• _Aim of the exercise_: A word-for-word copy of the records below is needed, without the images.

Items from a dataset
+ + + +

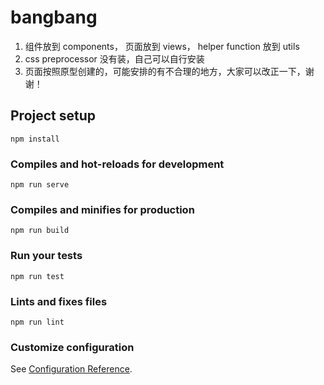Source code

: # bangbang

1. 组件放到 components， 页面放到 views， helper function 放到 utils
2. css preprocessor 没有装，自己可以自行安装
3. 页面按照原型创建的，可能安排的有不合理的地方，大家可以改正一下，谢谢！

## Project setup
```
npm install
```

### Compiles and hot-reloads for development
```
npm run serve
```

### Compiles and minifies for production
```
npm run build
```

### Run your tests
```
npm run test
```

### Lints and fixes files
```
npm run lint
```

### Customize configuration
See [Configuration Reference](https://cli.vuejs.org/config/).
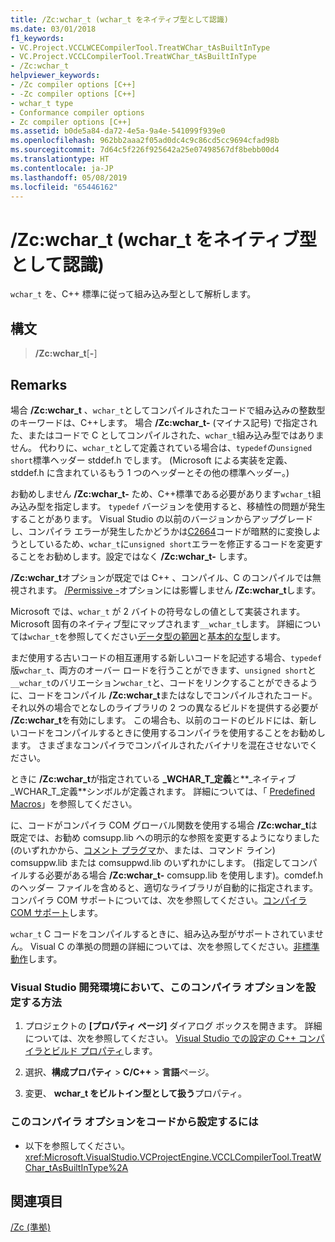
 ```yaml
---
title: /Zc:wchar_t (wchar_t をネイティブ型として認識)
ms.date: 03/01/2018
f1_keywords:
- VC.Project.VCCLWCECompilerTool.TreatWChar_tAsBuiltInType
- VC.Project.VCCLCompilerTool.TreatWChar_tAsBuiltInType
- /Zc:wchar_t
helpviewer_keywords:
- /Zc compiler options [C++]
- -Zc compiler options [C++]
- wchar_t type
- Conformance compiler options
- Zc compiler options [C++]
ms.assetid: b0de5a84-da72-4e5a-9a4e-541099f939e0
ms.openlocfilehash: 962bb2aaa2f05ad0dc4c9c86cd5cc9694cfad98b
ms.sourcegitcommit: 7d64c5f226f925642a25e07498567df8bebb00d4
ms.translationtype: HT
ms.contentlocale: ja-JP
ms.lasthandoff: 05/08/2019
ms.locfileid: "65446162"
---
```

# <a name="zcwchart-wchart-is-native-type"></a>/Zc:wchar_t (wchar_t をネイティブ型として認識)

`wchar_t` を、C++ 標準に従って組み込み型として解析します。

## <a name="syntax"></a>構文

> **/Zc:wchar_t**[**-**]

## <a name="remarks"></a>Remarks

場合 **/Zc:wchar_t** 、`wchar_t`としてコンパイルされたコードで組み込みの整数型のキーワードは、C++します。 場合 **/Zc:wchar_t-** (マイナス記号) で指定された、またはコードで C としてコンパイルされた、`wchar_t`組み込み型ではありません。 代わりに、`wchar_t`として定義されている場合は、`typedef`の`unsigned short`標準ヘッダー stddef.h でします。 (Microsoft による実装を定義、stddef.h に含まれているもう 1 つのヘッダーとその他の標準ヘッダー。)

お勧めしません **/Zc:wchar_t-** ため、C++標準である必要があります`wchar_t`組み込み型を指定します。 `typedef` バージョンを使用すると、移植性の問題が発生することがあります。 Visual Studio の以前のバージョンからアップグレードし、コンパイラ エラーが発生したかどうかは[C2664](../../error-messages/compiler-errors-2/compiler-error-c2664.md)コードが暗黙的に変換しようとしているため、`wchar_t`に`unsigned short`エラーを修正するコードを変更することをお勧めします。設定ではなく **/Zc:wchar_t-** します。

**/Zc:wchar_t**オプションが既定では  C++ 、コンパイル、C のコンパイルでは無視されます。 [/Permissive -](permissive-standards-conformance.md)オプションには影響しません **/Zc:wchar_t**します。

Microsoft では、`wchar_t` が 2 バイトの符号なしの値として実装されます。 Microsoft 固有のネイティブ型にマップされます`__wchar_t`します。 詳細については`wchar_t`を参照してください[データ型の範囲](../../cpp/data-type-ranges.md)と[基本的な型](../../cpp/fundamental-types-cpp.md)します。

まだ使用する古いコードの相互運用する新しいコードを記述する場合、`typedef`版`wchar_t`、両方のオーバー ロードを行うことができます、`unsigned short`と`__wchar_t`のバリエーション`wchar_t`と、コードをリンクすることができるように、コードをコンパイル **/Zc:wchar_t**またはなしでコンパイルされたコード。 それ以外の場合でとなしのライブラリの 2 つの異なるビルドを提供する必要が **/Zc:wchar_t**を有効にします。 この場合も、以前のコードのビルドには、新しいコードをコンパイルするときに使用するコンパイラを使用することをお勧めします。 さまざまなコンパイラでコンパイルされたバイナリを混在させないでください。

ときに **/Zc:wchar_t**が指定されている **\_WCHAR\_T\_定義**と**\_ネイティブ\_WCHAR\_T\_定義**シンボルが定義されます。 詳細については、「 [Predefined Macros](../../preprocessor/predefined-macros.md)」を参照してください。

に、コードがコンパイラ COM グローバル関数を使用する場合 **/Zc:wchar_t**は既定では、お勧め comsupp.lib への明示的な参照を変更するようになりました (のいずれかから、[コメント プラグマ](../../preprocessor/comment-c-cpp.md)か、または、コマンド ライン) comsuppw.lib または comsuppwd.lib のいずれかにします。 (指定してコンパイルする必要がある場合 **/Zc:wchar_t-** comsupp.lib を使用します)。comdef.h のヘッダー ファイルを含めると、適切なライブラリが自動的に指定されます。 コンパイラ COM サポートについては、次を参照してください。[コンパイラ COM サポート](../../cpp/compiler-com-support.md)します。

`wchar_t` C コードをコンパイルするときに、組み込み型がサポートされていません。 Visual C の準拠の問題の詳細については、次を参照してください。[非標準動作](../../cpp/nonstandard-behavior.md)します。

### <a name="to-set-this-compiler-option-in-the-visual-studio-development-environment"></a>Visual Studio 開発環境において、このコンパイラ オプションを設定する方法

1. プロジェクトの **[プロパティ ページ]** ダイアログ ボックスを開きます。 詳細については、次を参照してください。 [Visual Studio での設定の C++ コンパイラとビルド プロパティ](../working-with-project-properties.md)します。

1. 選択、**構成プロパティ** > **C/C++** > **言語**ページ。

1. 変更、 **wchar_t をビルトイン型として扱う**プロパティ。

### <a name="to-set-this-compiler-option-programmatically"></a>このコンパイラ オプションをコードから設定するには

- 以下を参照してください。<xref:Microsoft.VisualStudio.VCProjectEngine.VCCLCompilerTool.TreatWChar_tAsBuiltInType%2A>

## <a name="see-also"></a>関連項目

[/Zc (準拠)](zc-conformance.md)<br/>
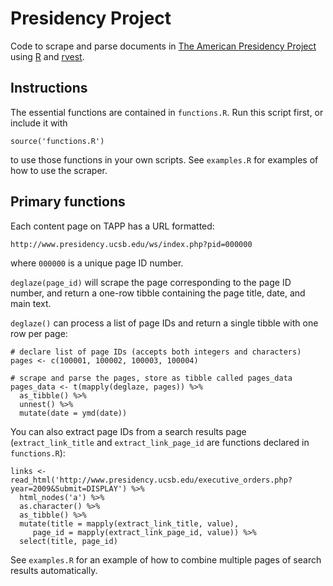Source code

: # Presidency Project
Code to scrape and parse documents in [The American Presidency Project](http://www.presidency.ucsb.edu/) using [R](https://www.r-project.org/) and [rvest](https://cran.r-project.org/web/packages/rvest/index.html).

## Instructions

The essential functions are contained in ```functions.R```. Run this script first, or include it with

```source('functions.R')```

to use those functions in your own scripts. See ```examples.R``` for examples of how to use the scraper.

## Primary functions

Each content page on TAPP has a URL formatted:

```http://www.presidency.ucsb.edu/ws/index.php?pid=000000```

where ```000000``` is a unique page ID number.

```deglaze(page_id)``` will scrape the page corresponding to the page ID number, and return a one-row tibble containing the page title, date, and main text.

```deglaze()``` can process a list of page IDs and return a single tibble with one row per page:

    # declare list of page IDs (accepts both integers and characters)
    pages <- c(100001, 100002, 100003, 100004)
    
    # scrape and parse the pages, store as tibble called pages_data
    pages_data <- t(mapply(deglaze, pages)) %>%
      as_tibble() %>%
      unnest() %>%
      mutate(date = ymd(date))

You can also extract page IDs from a search results page (```extract_link_title``` and ```extract_link_page_id``` are functions declared in ```functions.R```):

    links <- read_html('http://www.presidency.ucsb.edu/executive_orders.php?year=2009&Submit=DISPLAY') %>%
      html_nodes('a') %>%
      as.character() %>%
      as_tibble() %>%
      mutate(title = mapply(extract_link_title, value),
         page_id = mapply(extract_link_page_id, value)) %>%
      select(title, page_id)

See ```examples.R``` for an example of how to combine multiple pages of search results automatically.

+ + + +

• _Completed exercise_:
Source code

: # bangbang

1. 组件放到 components， 页面放到 views， helper function 放到 utils
2. css preprocessor 没有装，自己可以自行安装
3. 页面按照原型创建的，可能安排的有不合理的地方，大家可以改正一下，谢谢！

## Project setup
```
npm install
```

### Compiles and hot-reloads for development
```
npm run serve
```

### Compiles and minifies for production
```
npm run build
```

### Run your tests
```
npm run test
```

### Lints and fixes files
```
npm run lint
```

### Customize configuration
See [Configuration Reference](https://cli.vuejs.org/config/).
 ```yaml
---
title: /Zc:wchar_t (wchar_t をネイティブ型として認識)
ms.date: 03/01/2018
f1_keywords:
- VC.Project.VCCLWCECompilerTool.TreatWChar_tAsBuiltInType
- VC.Project.VCCLCompilerTool.TreatWChar_tAsBuiltInType
- /Zc:wchar_t
helpviewer_keywords:
- /Zc compiler options [C++]
- -Zc compiler options [C++]
- wchar_t type
- Conformance compiler options
- Zc compiler options [C++]
ms.assetid: b0de5a84-da72-4e5a-9a4e-541099f939e0
ms.openlocfilehash: 962bb2aaa2f05ad0dc4c9c86cd5cc9694cfad98b
ms.sourcegitcommit: 7d64c5f226f925642a25e07498567df8bebb00d4
ms.translationtype: HT
ms.contentlocale: ja-JP
ms.lasthandoff: 05/08/2019
ms.locfileid: "65446162"
---
```

# <a name="zcwchart-wchart-is-native-type"></a>/Zc:wchar_t (wchar_t をネイティブ型として認識)

`wchar_t` を、C++ 標準に従って組み込み型として解析します。

## <a name="syntax"></a>構文

> **/Zc:wchar_t**[**-**]

## <a name="remarks"></a>Remarks

場合 **/Zc:wchar_t** 、`wchar_t`としてコンパイルされたコードで組み込みの整数型のキーワードは、C++します。 場合 **/Zc:wchar_t-** (マイナス記号) で指定された、またはコードで C としてコンパイルされた、`wchar_t`組み込み型ではありません。 代わりに、`wchar_t`として定義されている場合は、`typedef`の`unsigned short`標準ヘッダー stddef.h でします。 (Microsoft による実装を定義、stddef.h に含まれているもう 1 つのヘッダーとその他の標準ヘッダー。)

お勧めしません **/Zc:wchar_t-** ため、C++標準である必要があります`wchar_t`組み込み型を指定します。 `typedef` バージョンを使用すると、移植性の問題が発生することがあります。 Visual Studio の以前のバージョンからアップグレードし、コンパイラ エラーが発生したかどうかは[C2664](../../error-messages/compiler-errors-2/compiler-error-c2664.md)コードが暗黙的に変換しようとしているため、`wchar_t`に`unsigned short`エラーを修正するコードを変更することをお勧めします。設定ではなく **/Zc:wchar_t-** します。

**/Zc:wchar_t**オプションが既定では  C++ 、コンパイル、C のコンパイルでは無視されます。 [/Permissive -](permissive-standards-conformance.md)オプションには影響しません **/Zc:wchar_t**します。

Microsoft では、`wchar_t` が 2 バイトの符号なしの値として実装されます。 Microsoft 固有のネイティブ型にマップされます`__wchar_t`します。 詳細については`wchar_t`を参照してください[データ型の範囲](../../cpp/data-type-ranges.md)と[基本的な型](../../cpp/fundamental-types-cpp.md)します。

まだ使用する古いコードの相互運用する新しいコードを記述する場合、`typedef`版`wchar_t`、両方のオーバー ロードを行うことができます、`unsigned short`と`__wchar_t`のバリエーション`wchar_t`と、コードをリンクすることができるように、コードをコンパイル **/Zc:wchar_t**またはなしでコンパイルされたコード。 それ以外の場合でとなしのライブラリの 2 つの異なるビルドを提供する必要が **/Zc:wchar_t**を有効にします。 この場合も、以前のコードのビルドには、新しいコードをコンパイルするときに使用するコンパイラを使用することをお勧めします。 さまざまなコンパイラでコンパイルされたバイナリを混在させないでください。

ときに **/Zc:wchar_t**が指定されている **\_WCHAR\_T\_定義**と**\_ネイティブ\_WCHAR\_T\_定義**シンボルが定義されます。 詳細については、「 [Predefined Macros](../../preprocessor/predefined-macros.md)」を参照してください。

に、コードがコンパイラ COM グローバル関数を使用する場合 **/Zc:wchar_t**は既定では、お勧め comsupp.lib への明示的な参照を変更するようになりました (のいずれかから、[コメント プラグマ](../../preprocessor/comment-c-cpp.md)か、または、コマンド ライン) comsuppw.lib または comsuppwd.lib のいずれかにします。 (指定してコンパイルする必要がある場合 **/Zc:wchar_t-** comsupp.lib を使用します)。comdef.h のヘッダー ファイルを含めると、適切なライブラリが自動的に指定されます。 コンパイラ COM サポートについては、次を参照してください。[コンパイラ COM サポート](../../cpp/compiler-com-support.md)します。

`wchar_t` C コードをコンパイルするときに、組み込み型がサポートされていません。 Visual C の準拠の問題の詳細については、次を参照してください。[非標準動作](../../cpp/nonstandard-behavior.md)します。

### <a name="to-set-this-compiler-option-in-the-visual-studio-development-environment"></a>Visual Studio 開発環境において、このコンパイラ オプションを設定する方法

1. プロジェクトの **[プロパティ ページ]** ダイアログ ボックスを開きます。 詳細については、次を参照してください。 [Visual Studio での設定の C++ コンパイラとビルド プロパティ](../working-with-project-properties.md)します。

1. 選択、**構成プロパティ** > **C/C++** > **言語**ページ。

1. 変更、 **wchar_t をビルトイン型として扱う**プロパティ。

### <a name="to-set-this-compiler-option-programmatically"></a>このコンパイラ オプションをコードから設定するには

- 以下を参照してください。<xref:Microsoft.VisualStudio.VCProjectEngine.VCCLCompilerTool.TreatWChar_tAsBuiltInType%2A>

## <a name="see-also"></a>関連項目

[/Zc (準拠)](zc-conformance.md)<br/>
Source code

: # Presidency Project
Code to scrape and parse documents in [The American Presidency Project](http://www.presidency.ucsb.edu/) using [R](https://www.r-project.org/) and [rvest](https://cran.r-project.org/web/packages/rvest/index.html).

## Instructions

The essential functions are contained in ```functions.R```. Run this script first, or include it with

```source('functions.R')```

to use those functions in your own scripts. See ```examples.R``` for examples of how to use the scraper.

## Primary functions

Each content page on TAPP has a URL formatted:

```http://www.presidency.ucsb.edu/ws/index.php?pid=000000```

where ```000000``` is a unique page ID number.

```deglaze(page_id)``` will scrape the page corresponding to the page ID number, and return a one-row tibble containing the page title, date, and main text.

```deglaze()``` can process a list of page IDs and return a single tibble with one row per page:

    # declare list of page IDs (accepts both integers and characters)
    pages <- c(100001, 100002, 100003, 100004)
    
    # scrape and parse the pages, store as tibble called pages_data
    pages_data <- t(mapply(deglaze, pages)) %>%
      as_tibble() %>%
      unnest() %>%
      mutate(date = ymd(date))

You can also extract page IDs from a search results page (```extract_link_title``` and ```extract_link_page_id``` are functions declared in ```functions.R```):

    links <- read_html('http://www.presidency.ucsb.edu/executive_orders.php?year=2009&Submit=DISPLAY') %>%
      html_nodes('a') %>%
      as.character() %>%
      as_tibble() %>%
      mutate(title = mapply(extract_link_title, value),
         page_id = mapply(extract_link_page_id, value)) %>%
      select(title, page_id)

See ```examples.R``` for an example of how to combine multiple pages of search results automatically.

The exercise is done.